TeamPCP hackers advertise Mistral AI code repos for sale, threatening to leak sensitive source code unless a buyer emerges for the compromised data. This development, originating from a hacker forum post by the TeamPCP group, highlights a significant cybersecurity incident impacting Mistral AI, a prominent French artificial intelligence firm known for its open-weight large language models.
The threat actors are demanding $25,000 for a collection of nearly 450 repositories, claiming to possess approximately 5 gigabytes of “internal repositories and source code.” This stolen data is purportedly used by Mistral AI for critical operations including training, fine-tuning, benchmarking, model delivery, and inference in their ongoing experiments and future projects.
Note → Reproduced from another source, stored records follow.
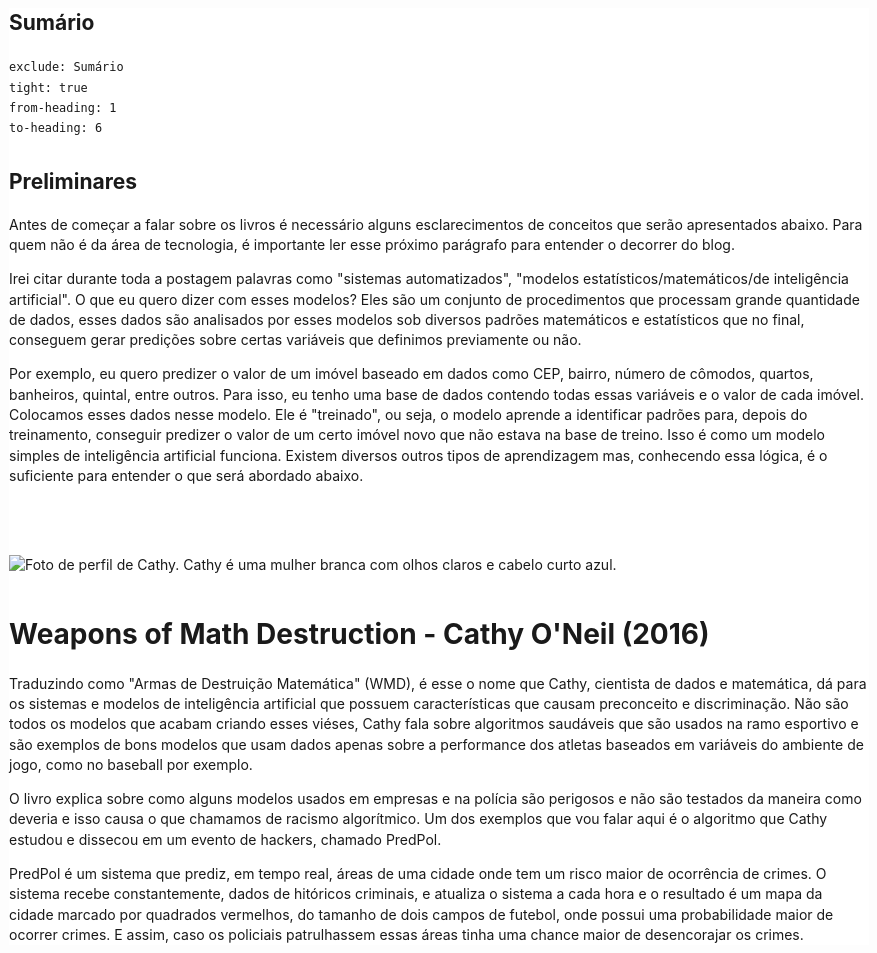 ## Sumário

```toc
exclude: Sumário
tight: true
from-heading: 1
to-heading: 6
```
## Preliminares

Antes de começar a falar sobre os livros é necessário alguns esclarecimentos de conceitos que serão apresentados abaixo. Para quem não é da área de tecnologia, é importante ler esse próximo parágrafo para entender o decorrer do blog.

Irei citar durante toda a postagem palavras como "sistemas automatizados", "modelos estatísticos/matemáticos/de inteligência artificial". O que eu quero dizer com esses modelos? Eles são um conjunto de procedimentos que processam grande quantidade de dados, esses dados são analisados por esses modelos sob diversos padrões matemáticos e estatísticos que no final, conseguem gerar predições sobre certas variáveis que definimos previamente ou não.

Por exemplo, eu quero predizer o valor de um imóvel baseado em dados como CEP, bairro, número de cômodos, quartos, banheiros, quintal, entre outros. Para isso, eu tenho uma base de dados contendo todas essas variáveis e o valor de cada imóvel. Colocamos esses dados nesse modelo. Ele é "treinado", ou seja, o modelo aprende a identificar padrões para, depois do treinamento, conseguir predizer o valor de um certo imóvel novo que não estava na base de treino. Isso é como um modelo simples de inteligência artificial funciona. Existem diversos outros tipos de aprendizagem mas, conhecendo essa lógica, é o suficiente para entender o que será abordado abaixo.

<br><br>

![Foto de perfil de Cathy. Cathy é uma mulher branca com olhos claros e cabelo curto azul.](assets/img/1-big-data.png)

# Weapons of Math Destruction - Cathy O'Neil (2016)

Traduzindo como "Armas de Destruição Matemática" (WMD), é esse o nome que Cathy, cientista de dados e matemática, dá para os sistemas e modelos de inteligência artificial que possuem características que causam preconceito e discriminação. Não são todos os modelos que acabam criando esses viéses, Cathy fala sobre algoritmos saudáveis que são usados na ramo esportivo e são exemplos de bons modelos que usam dados apenas sobre a performance dos atletas baseados em variáveis do ambiente de jogo, como no baseball por exemplo.

O livro explica sobre como alguns modelos usados em empresas e na polícia são perigosos e não são testados da maneira como deveria e isso causa o que chamamos de racismo algorítmico. Um dos exemplos que vou falar aqui é o algoritmo que Cathy estudou e dissecou em um evento de hackers, chamado PredPol.

PredPol é um sistema que prediz, em tempo real, áreas de uma cidade onde tem um risco maior de ocorrência de crimes. O sistema recebe constantemente, dados de hitóricos criminais, e atualiza o sistema a cada hora e o resultado é um mapa da cidade marcado por quadrados vermelhos, do tamanho de dois campos de futebol, onde possui uma probabilidade maior de ocorrer crimes. E assim, caso os policiais patrulhassem essas áreas tinha uma chance maior de desencorajar os crimes.
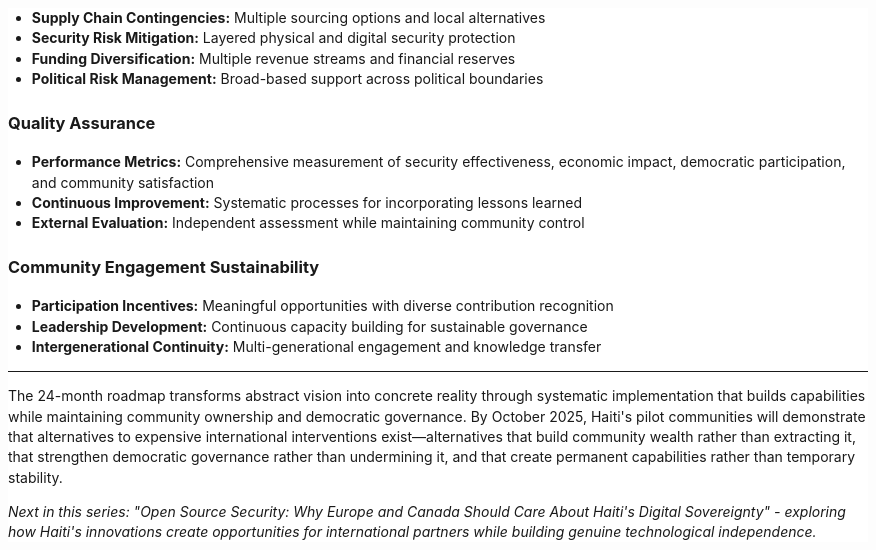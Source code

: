 - **Supply Chain Contingencies:** Multiple sourcing options and local alternatives
- **Security Risk Mitigation:** Layered physical and digital security protection
- **Funding Diversification:** Multiple revenue streams and financial reserves
- **Political Risk Management:** Broad-based support across political boundaries

### Quality Assurance

- **Performance Metrics:** Comprehensive measurement of security effectiveness, economic impact, democratic participation, and community satisfaction
- **Continuous Improvement:** Systematic processes for incorporating lessons learned
- **External Evaluation:** Independent assessment while maintaining community control

### Community Engagement Sustainability

- **Participation Incentives:** Meaningful opportunities with diverse contribution recognition
- **Leadership Development:** Continuous capacity building for sustainable governance
- **Intergenerational Continuity:** Multi-generational engagement and knowledge transfer

---

The 24-month roadmap transforms abstract vision into concrete reality through systematic implementation that builds capabilities while maintaining community ownership and democratic governance. By October 2025, Haiti's pilot communities will demonstrate that alternatives to expensive international interventions exist—alternatives that build community wealth rather than extracting it, that strengthen democratic governance rather than undermining it, and that create permanent capabilities rather than temporary stability.

*Next in this series: "Open Source Security: Why Europe and Canada Should Care About Haiti's Digital Sovereignty" - exploring how Haiti's innovations create opportunities for international partners while building genuine technological independence.*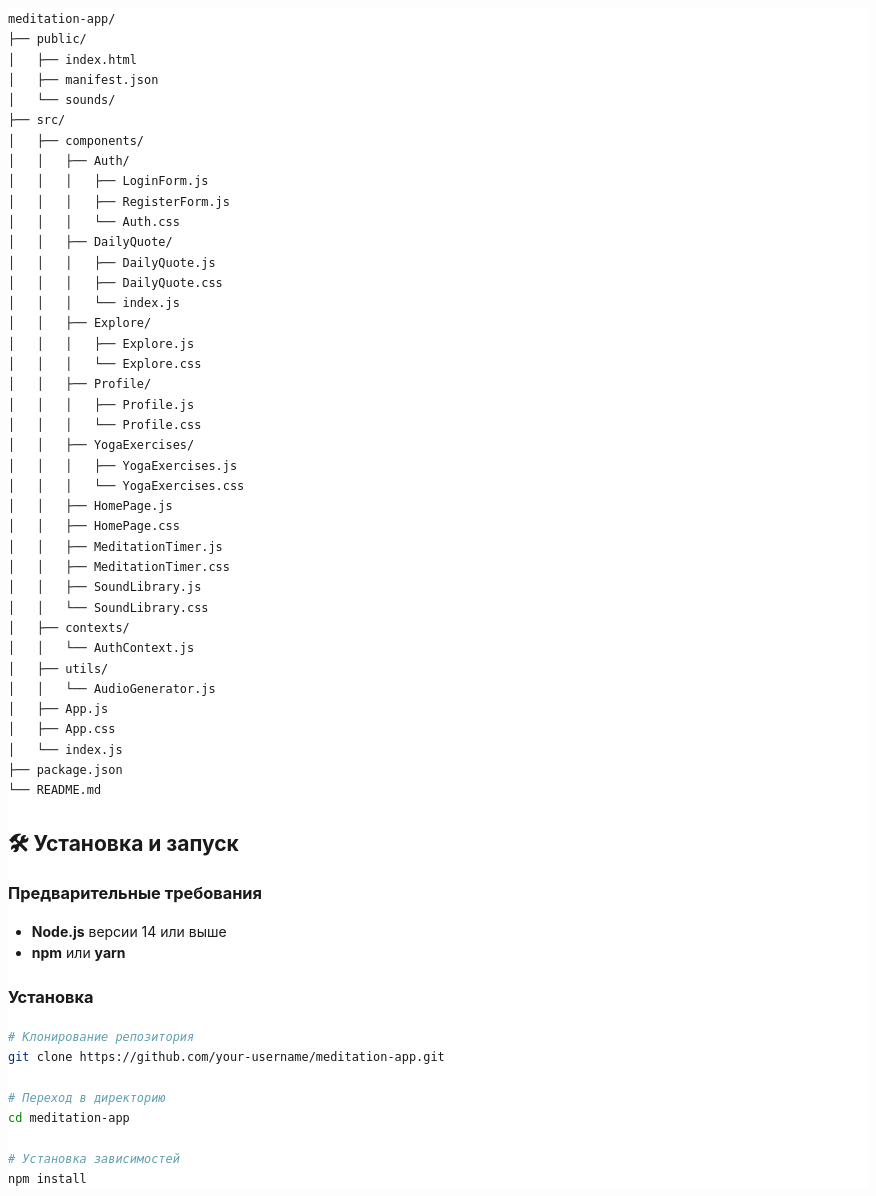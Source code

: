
 ```
meditation-app/
├── public/
│   ├── index.html
│   ├── manifest.json
│   └── sounds/
├── src/
│   ├── components/
│   │   ├── Auth/
│   │   │   ├── LoginForm.js
│   │   │   ├── RegisterForm.js
│   │   │   └── Auth.css
│   │   ├── DailyQuote/
│   │   │   ├── DailyQuote.js
│   │   │   ├── DailyQuote.css
│   │   │   └── index.js
│   │   ├── Explore/
│   │   │   ├── Explore.js
│   │   │   └── Explore.css
│   │   ├── Profile/
│   │   │   ├── Profile.js
│   │   │   └── Profile.css
│   │   ├── YogaExercises/
│   │   │   ├── YogaExercises.js
│   │   │   └── YogaExercises.css
│   │   ├── HomePage.js
│   │   ├── HomePage.css
│   │   ├── MeditationTimer.js
│   │   ├── MeditationTimer.css
│   │   ├── SoundLibrary.js
│   │   └── SoundLibrary.css
│   ├── contexts/
│   │   └── AuthContext.js
│   ├── utils/
│   │   └── AudioGenerator.js
│   ├── App.js
│   ├── App.css
│   └── index.js
├── package.json
└── README.md
```

## 🛠️ Установка и запуск

### Предварительные требования
- **Node.js** версии 14 или выше
- **npm** или **yarn**

### Установка
```bash
# Клонирование репозитория
git clone https://github.com/your-username/meditation-app.git

# Переход в директорию
cd meditation-app

# Установка зависимостей
npm install
```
Mistral AI Confirms Supply-Chain Compromise
Mistral AI has confirmed the compromise, stating that hackers gained access to a codebase management system following the extensive Mini Shai-Hulud software supply-chain attack. This sophisticated attack initially targeted official packages from TanStack and Mistral AI through stolen CI/CD credentials and legitimate workflows. The ripple effect subsequently spread to hundreds of other software projects across the npm and PyPI registries, affecting entities such as UiPath, Guardrails AI, and OpenSearch.
“They [the hackers] contaminated some of our SDK packages for a brief period,” Mistral AI acknowledged in a statement, underscoring the nature of the breach.
The company’s advisory further clarified that the breach stemmed from a developer device being impacted by the broader TanStack supply-chain attack. However, Mistral AI emphasized that their forensic investigation concluded the compromised data was not part of their core code repositories. “Neither our hosted services, managed user data, nor any of our research and testing environments were compromised,” the company assured, seeking to mitigate concerns about a deeper breach.
The Broader Impact of Supply-Chain Attacks on AI Firms
This incident involving the TeamPCP hackers and Mistral AI is not isolated. The Mini Shai-Hulud attack has demonstrated a far-reaching impact across the tech industry, particularly within the burgeoning AI sector. Earlier today, OpenAI also confirmed that systems belonging to two of its employees were affected by the TanStack supply-chain attack. These employees reportedly had access to “a limited subset of internal source code repositories.”
While a small set of credentials was stolen from OpenAI’s repositories, the company’s investigation found no evidence of their use in subsequent attacks. OpenAI has responded proactively by rotating exposed code-signing certificates and advising macOS users to update their desktop applications by June 12 to avoid service disruptions. These events underscore the escalating related Tech news and the critical vulnerabilities inherent in software supply chains, particularly for companies at the forefront of AI development.
The TeamPCP hackers’ ultimatum to either sell the Mistral AI data for $25,000 or release it freely within a week highlights the growing trend of data extortion in the cybercrime landscape. The flexibility in their asking price, inviting offers, suggests a calculated approach to monetize the stolen intellectual property. This incident serves as a stark reminder for all technology companies, especially those in high-value sectors like AI, to continuously bolster their cybersecurity defenses against sophisticated supply-chain attacks and insider threats.